66水 沫
「よぉ。」上月を待っていたのは、唆字だった。
上月はそれに静かに答えると、禊の為に準備された白い単衣に着替える。
「何をするつもりだ?」
「答える義務が?」
そういって上月は桶に水を入れて勢いよくかぶる。あまりの冷たさに一瞬息が詰まる。
「・・・・そういうことか。ならいい場所がある。ついて来るか?」唆字は上月に手を差し伸べる。上月は桶を置くと、その手を取った。
「ここにおったか・・・探した。」声をかけられた日向は、それが自分の主のものだと気づく。
「お手を煩わせました。何か御用が。」日向は先ほどからする頭痛を意識から追いやり、膝をつく。
「用というほどのことではない。ここで何をしていた?」三輪は日向が見ていた景色を格子からのぞく。その先には、上月と唆字がいた。
「ああ、あそこは神渡滝じゃな。小さいが、神殿の泉と同じように聖域じゃ。」二人はどうやらそこで何か話しているようだった。
「あの方は、本当に___」日向は言いかけた言葉を飲み込んだ。
「お主の血縁、だそうだ。あまり似てはおらぬがな。」三輪はそういって日向を見つめた。この男はこのあたりでも珍しいほどに身体の色素が薄い。血縁だという上月は濡れ羽のような漆黒の髪をしているのに、彼は日に透けたような栗色の髪だ。
「気になるか。」この質問は酷だと思ったが、気づいたら三輪は口にしていた。
「___・・・ええ。」少し躊躇った後、日向は頷いた。
「主の記憶がどうであれ、あれと共に去れ。」三輪は静かに言った。声が震えないように。
「!私は・・・」日向は次の言葉がつなげないでいた。理由は聞いた。自分がこの世界の人間でないと。ショックでなかったと言えば嘘になる。そして、戻らなければ自分の身体が持たないのだと。けれど、元の世界に戻れば自分はこの人と会うことが叶わなくなるだろう。それが辛かった。何よりも。

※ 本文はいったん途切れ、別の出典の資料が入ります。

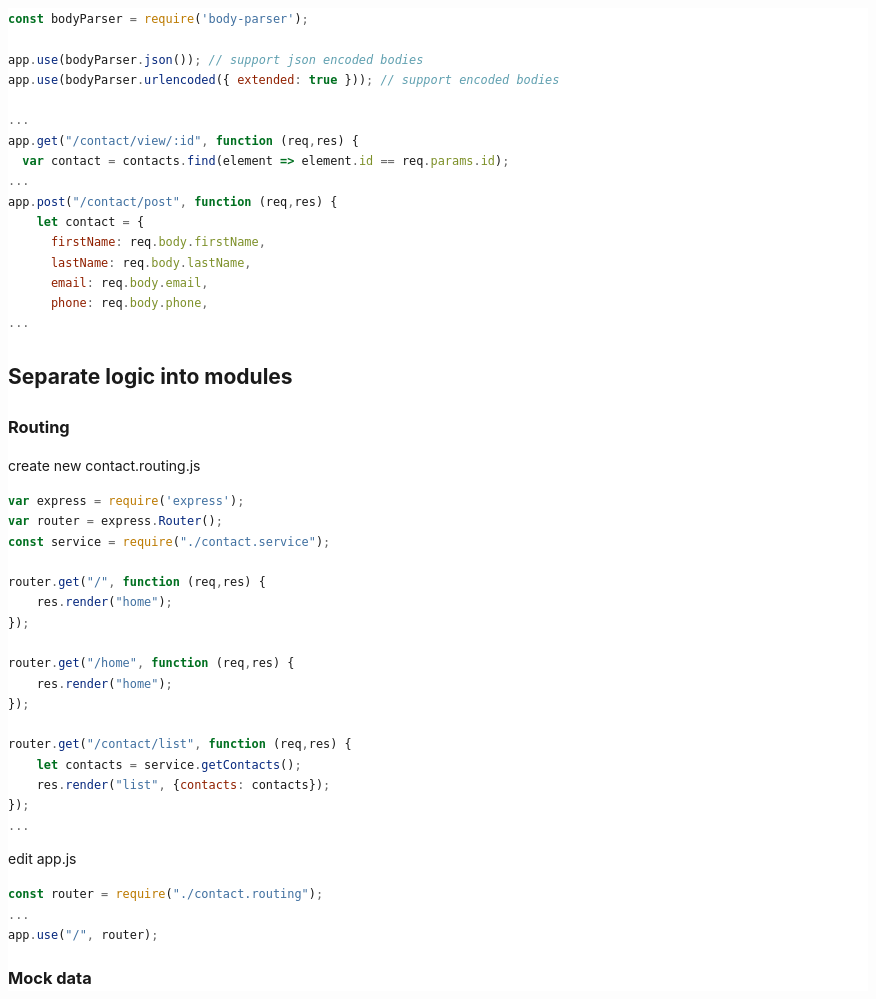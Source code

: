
 ```js
const bodyParser = require('body-parser');

app.use(bodyParser.json()); // support json encoded bodies
app.use(bodyParser.urlencoded({ extended: true })); // support encoded bodies

...
app.get("/contact/view/:id", function (req,res) {
  var contact = contacts.find(element => element.id == req.params.id);
...
app.post("/contact/post", function (req,res) {
    let contact = {
      firstName: req.body.firstName,
      lastName: req.body.lastName,
      email: req.body.email,
      phone: req.body.phone,
...

```
## Separate logic into modules

### Routing

create new contact.routing.js

```js
var express = require('express');
var router = express.Router();
const service = require("./contact.service");

router.get("/", function (req,res) {
    res.render("home");
});

router.get("/home", function (req,res) {
    res.render("home");
});

router.get("/contact/list", function (req,res) {
    let contacts = service.getContacts();
    res.render("list", {contacts: contacts});
});
...
```
edit app.js

```js
const router = require("./contact.routing");
...
app.use("/", router);
```
### Mock data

「そのような目で見るものではない。哀れみをかけたくなる。」三輪は少し笑って日向に手を差し出した。日向はわけのわからないまま、手を出した。
「土産じゃ。」そう言って渡されたのは小さな動物の形をしていた。
「?これは・・・」日向は不思議そうに見つめる。
「それは、古来に信じられていたと言われている架空の生き物でな。妾も名は知らぬ。中に香木が入っている。」細い木で作られたその隙間から見えるのは小さな破片だ。その香りに気づいた日向は顔を上げた。
「礼にはおよばぬ。」三輪はただ静かに笑っていた。
「___御前、失礼!」日向は三輪の袖をとって、強く抱き締めた。
「・・・達者で暮らせ。主のことは忘れぬ。」三輪は小さくつぶやいた。
「・・・・私も・・・決して・・・」それ以上声にはならなかった。
しばらくして、二人はどちらからともなく静かに離れた。
「私からも何か・・・ああ、これを。」そう言って、日向は自分の髪に付け足していた髪をほどく。その髪をまとめていた紐についていた小さな青いガラス玉を手にとって三輪に渡した。
「ああ、主じゃな。」三輪は少し微笑んで、大切に握りしめた。
そして日向は三輪の元を去ろうとした。
「のう、日向。」
「____は。」日向は振り返る。その時の三輪の顔は光に照らされてわからなかった。
「聞かせてくれぬか。」
「は?」
「今宵、一夜____そなたの子守唄を。」日向は今度こそ涙がこぼれた。
「のう、日向?」三輪は笑ったままだ。もしかすると、土壇場というのは男より女の方が気丈なのかもしれない。ただ、その声は今度こそ震えていた。
「子守唄が必要な御年とは思えませぬが・・・では、こうしましょう。私と、あなた様が出会った時よりの、宵物語を語りましょう。」日向は涙も拭わぬまま言った。悲しくて泣くのではなかった。ただ、三輪が愛おしいとそう思うのだった。
「ほんに、そなたは。」三輪はくるりときびすを返すと、そのまま歩き始めた。その背中はいつもより少し寂しげだ。日向は見慣れたそれを追い、静かに歩き出した。
描写力が欲しいシーンです。。。